A378011 a(n) = b(9*n+1), with the sequence {b(n)} having Dirichlet g.f. Product_{chi} L(chi,s), where chi runs through all Dirichlet characters modulo 9; 9th column of A378007.

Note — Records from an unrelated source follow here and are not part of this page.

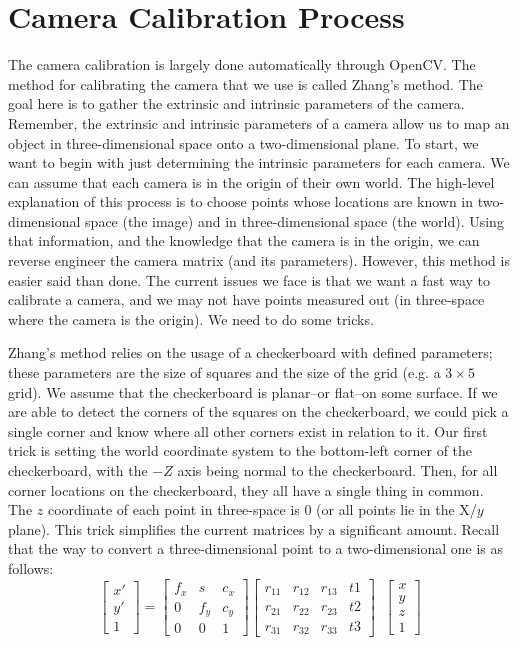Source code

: \documentclass[
    12pt,
    twoside,
    bibstyle=chicago,
    headerstyle=uppercase,
	bibfile=thesis.bib
]{reedthesis}
\begin{document}
\section{Camera Calibration Process}
The camera calibration is largely done automatically through OpenCV. The method for calibrating the camera that we use is called Zhang's method. The goal here is to gather the extrinsic and intrinsic parameters of the camera. Remember, the extrinsic and intrinsic parameters of a camera allow us to map an object in three-dimensional space onto a two-dimensional plane. To start, we want to begin with just determining the intrinsic parameters for each camera. We can assume that each camera is in the origin of their own world. The high-level explanation of this process is to choose points whose locations are known in two-dimensional space (the image) and in three-dimensional space (the world). Using that information, and the knowledge that the camera is in the origin, we can reverse engineer the camera matrix (and its parameters). However, this method is easier said than done. The current issues we face is that we want a fast way to calibrate a camera, and we may not have points measured out (in three-space where the camera is the origin). We need to do some tricks.

Zhang's method relies on the usage of a checkerboard with defined parameters; these parameters are the size of squares and the size of the grid (e.g. a $3\times5$ grid). We assume that the checkerboard is planar--or flat--on some surface. If we are able to detect the corners of the squares on the checkerboard, we could pick a single corner and know where all other corners exist in relation to it. Our first trick is setting the world coordinate system to the bottom-left corner of the checkerboard, with the $-Z$ axis being normal to the checkerboard. Then, for all corner locations on the checkerboard, they all have a single thing in common. The $z$ coordinate of each point in three-space is 0 (or all points lie in the X/$y$ plane). This trick simplifies the current matrices by a significant amount. Recall that the way to convert a three-dimensional point to a two-dimensional one is as follows:
\[\begin{bmatrix}x' \\ y' \\ 1\end{bmatrix} = \begin{bmatrix}f_x & s & c_x \\ 0 & f_y & c_y \\ 0 & 0 & 1\end{bmatrix} \begin{bmatrix} r_{11}&r_{12}&r_{13}&t{1}\\r_{21}&r_{22}&r_{23}&t{2}\\r_{31}&r_{32}&r_{33}&t{3}\end{bmatrix}\;\;\begin{bmatrix}x \\ y \\ z \\ 1\end{bmatrix}\]
\end{document}

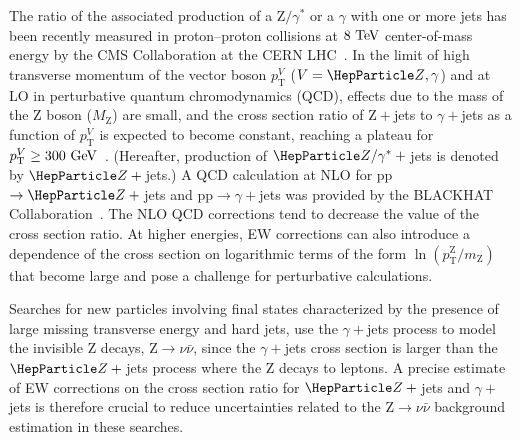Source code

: \documentclass[11pt]{cernrep}
\begin{document}
The ratio of the associated production of a $\mathrm{Z}/\gamma^*$ or a
$\gamma$ with one or more jets has been recently measured in
proton--proton collisions at $8~\text{TeV}$ center-of-mass energy by the CMS
Collaboration at the CERN LHC~\cite{Khachatryan:2015ira}. In the limit
of high transverse momentum of the vector boson $p_{\mathrm{T}}^{V}$
($V=\PZ,\gamma$) and at LO in perturbative quantum chromodynamics
(QCD), effects due to the mass of the Z boson ($M_\mathrm{Z}$) are
small, and the cross section ratio of Z${}+{}$jets to $\gamma+{}$jets
as a function of $p_{\mathrm{T}}^{V}$ is expected to become constant,
reaching a plateau for $p_{\mathrm{T}}^{V} \geq
300~\text{GeV}$~\cite{StirlingPaperZGamma}. (Hereafter, production of
$\PZ/\gamma^*+{}$jets is denoted by $\PZ+{}$jets.) A QCD calculation at
NLO for pp$\to\PZ+{}$jets and pp$\to\gamma+{}$jets
was provided by the {\sc BLACKHAT} Collaboration~\cite{BlackHat}.  The
NLO QCD corrections tend to decrease the value of the cross section
ratio. At higher energies, EW corrections can also
introduce a dependence of the cross section on logarithmic terms of
the form $\ln(p_{\mathrm{T}}^{\mathrm{Z}}/m_{\mathrm{Z}})$ that become
large and pose a challenge for perturbative calculations.

Searches for new particles involving final states characterized by the
presence of large missing transverse energy and hard jets, use the
$\gamma+{}$jets process to model the invisible Z decays,
Z$\to\nu\bar{\nu}$, since the $\gamma+{}$jets cross section is larger
than the $\PZ+{}$jets process where the Z decays to leptons. A precise
estimate of EW corrections on the cross section ratio for $\PZ+{}$jets and
$\gamma+{}$jets is therefore crucial to reduce uncertainties related to
the Z$\to\nu\bar{\nu}$ background estimation in these searches.
\end{document}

1, 0, 6, 0, 6, 0, 0, 1, 6, 0, 0, 0, 6, 0, 6, 0, 0, 0, 6, 0, 6, 0, 6, 0, 0, 0, 0, 0, 0, 0, 6, 0, 3, 0, 6, 0, 0, 0, 2, 0, 21, 0, 6, 0, 6, 0, 0, 0, 6, 0, 0, 0, 0, 0, 6, 0, 0, 0, 6, 0, 6, 0, 0, 0, 6, 0, 0, 0, 6, 0, 6, 0, 0, 0, 0, 0, 0, 0, 36, 0, 0, 0, 6, 0, 6, 0, 0, 0, 0, 0, 6
Offset: 0
Examples
Write w = exp(2*Pi*i/3) = (-1 + sqrt(3)*i)/2, then (1 + 1/2^s + 1/4^s + 1/5^s + 1/7^s + 1/8^s + ...)*(1 + (w+1)/2^s + w/4^s - w/5^s - (w+1)/7^s - 1/8^s + ...)*(1 + w/2^s - (w+1)/4^s - (w+1)/5^s + w/7^s + 1/8^s + ...)*(1 - 1/2^s + 1/4^s - 1/5^s + 1/7^s - 1/8^s + ...)*(1 - (w+1)/2^s + w/4^s + w/5^s - (w+1)/7^s + 1/8^s + ...)*(1 - w/2^s - (w+1)/4^s + (w+1)/5^s + w/7^s - 1/8^s + ...) = 1 + 6/19^s + 6/37^s + 1/64^s + 6/73^s + ...
Links
- Jianing Song, Table of n, a(n) for n = 0..10000
Crossrefs
Cf. A378007.
Programs
-
PARI
A378011(n) = { my(f = factor(9*n+1), res = 1); for(i=1, #f~, if(f[i,1] % 9 == 1, res *= binomial(f[i,2]+5, 5)); if(f[i,1] % 9 == 8, if(f[i,2] % 2 == 0, res *= binomial(f[i,2]/2+2, 2), return(0))); if(f[i,1] % 9 == 4 || f[i,1] % 9 == 7, if(f[i,2] % 3 == 0, res *= f[i,2]/3+1, return(0))); if(f[i,1] % 9 == 2 || f[i,1] % 9 == 5, if(f[i,2] % 6 != 0, return(0)))); res; }
Formula
a(n) = b(9*n+1), where {b(n)} is multiplicative with:
- b(3^e) = 0;
- for p == 1 (mod 9), b(p^e) = binomial(e+5,5) = (e+5)*(e+4)*(e+3)*(e+2)*(e+1)/120;
- for p == 8 (mod 9), b(p^e) = binomial(e/2+2,2) = (e/2+2)*(e/2+1)/2 if e is even, and 0 otherwise;
- for p == 4, 7 (mod 9), b(p^e) = e/3 + 1 if 3 divides e, and 0 otherwise;
- for p == 2, 5 (mod 9), b(p^e) = 1 if 6 divides e, and 0 otherwise.